PROBLEM DESCRIPTION.
Copy each record exactly and skip its pictures.
____ AVAILABLE DATA
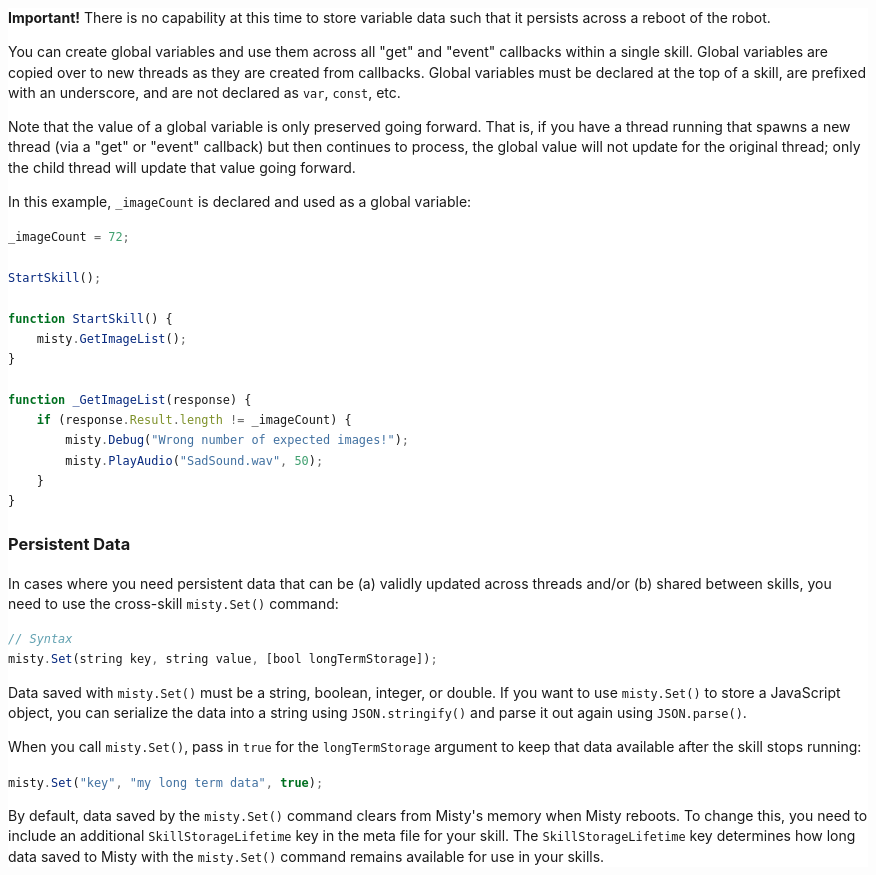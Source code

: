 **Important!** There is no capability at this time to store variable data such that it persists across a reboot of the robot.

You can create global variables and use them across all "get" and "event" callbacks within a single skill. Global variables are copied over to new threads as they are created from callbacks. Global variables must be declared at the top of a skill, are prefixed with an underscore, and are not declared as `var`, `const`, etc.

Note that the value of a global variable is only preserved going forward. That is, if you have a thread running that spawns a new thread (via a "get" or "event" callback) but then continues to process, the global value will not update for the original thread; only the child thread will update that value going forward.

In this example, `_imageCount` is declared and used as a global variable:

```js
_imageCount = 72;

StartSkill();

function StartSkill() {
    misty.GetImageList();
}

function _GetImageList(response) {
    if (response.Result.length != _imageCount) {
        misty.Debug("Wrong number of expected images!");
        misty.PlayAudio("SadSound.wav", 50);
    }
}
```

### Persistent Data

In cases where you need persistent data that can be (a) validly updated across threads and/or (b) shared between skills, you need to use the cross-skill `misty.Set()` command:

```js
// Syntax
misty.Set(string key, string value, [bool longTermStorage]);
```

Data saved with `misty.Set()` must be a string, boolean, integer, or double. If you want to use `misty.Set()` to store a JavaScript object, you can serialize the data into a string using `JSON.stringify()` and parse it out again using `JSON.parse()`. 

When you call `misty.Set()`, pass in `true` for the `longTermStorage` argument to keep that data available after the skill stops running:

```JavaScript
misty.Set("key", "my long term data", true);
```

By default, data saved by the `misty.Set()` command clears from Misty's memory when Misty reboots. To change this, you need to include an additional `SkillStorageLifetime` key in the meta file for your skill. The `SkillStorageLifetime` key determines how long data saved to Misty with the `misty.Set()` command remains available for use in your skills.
________
EXERCISE ANSWER.
Source code

: **Important!** There is no capability at this time to store variable data such that it persists across a reboot of the robot.

You can create global variables and use them across all "get" and "event" callbacks within a single skill. Global variables are copied over to new threads as they are created from callbacks. Global variables must be declared at the top of a skill, are prefixed with an underscore, and are not declared as `var`, `const`, etc.

Note that the value of a global variable is only preserved going forward. That is, if you have a thread running that spawns a new thread (via a "get" or "event" callback) but then continues to process, the global value will not update for the original thread; only the child thread will update that value going forward.

In this example, `_imageCount` is declared and used as a global variable:

```js
_imageCount = 72;

StartSkill();

function StartSkill() {
    misty.GetImageList();
}

function _GetImageList(response) {
    if (response.Result.length != _imageCount) {
        misty.Debug("Wrong number of expected images!");
        misty.PlayAudio("SadSound.wav", 50);
    }
}
```

### Persistent Data

In cases where you need persistent data that can be (a) validly updated across threads and/or (b) shared between skills, you need to use the cross-skill `misty.Set()` command:

```js
// Syntax
misty.Set(string key, string value, [bool longTermStorage]);
```

Data saved with `misty.Set()` must be a string, boolean, integer, or double. If you want to use `misty.Set()` to store a JavaScript object, you can serialize the data into a string using `JSON.stringify()` and parse it out again using `JSON.parse()`. 

When you call `misty.Set()`, pass in `true` for the `longTermStorage` argument to keep that data available after the skill stops running:

```JavaScript
misty.Set("key", "my long term data", true);
```

By default, data saved by the `misty.Set()` command clears from Misty's memory when Misty reboots. To change this, you need to include an additional `SkillStorageLifetime` key in the meta file for your skill. The `SkillStorageLifetime` key determines how long data saved to Misty with the `misty.Set()` command remains available for use in your skills.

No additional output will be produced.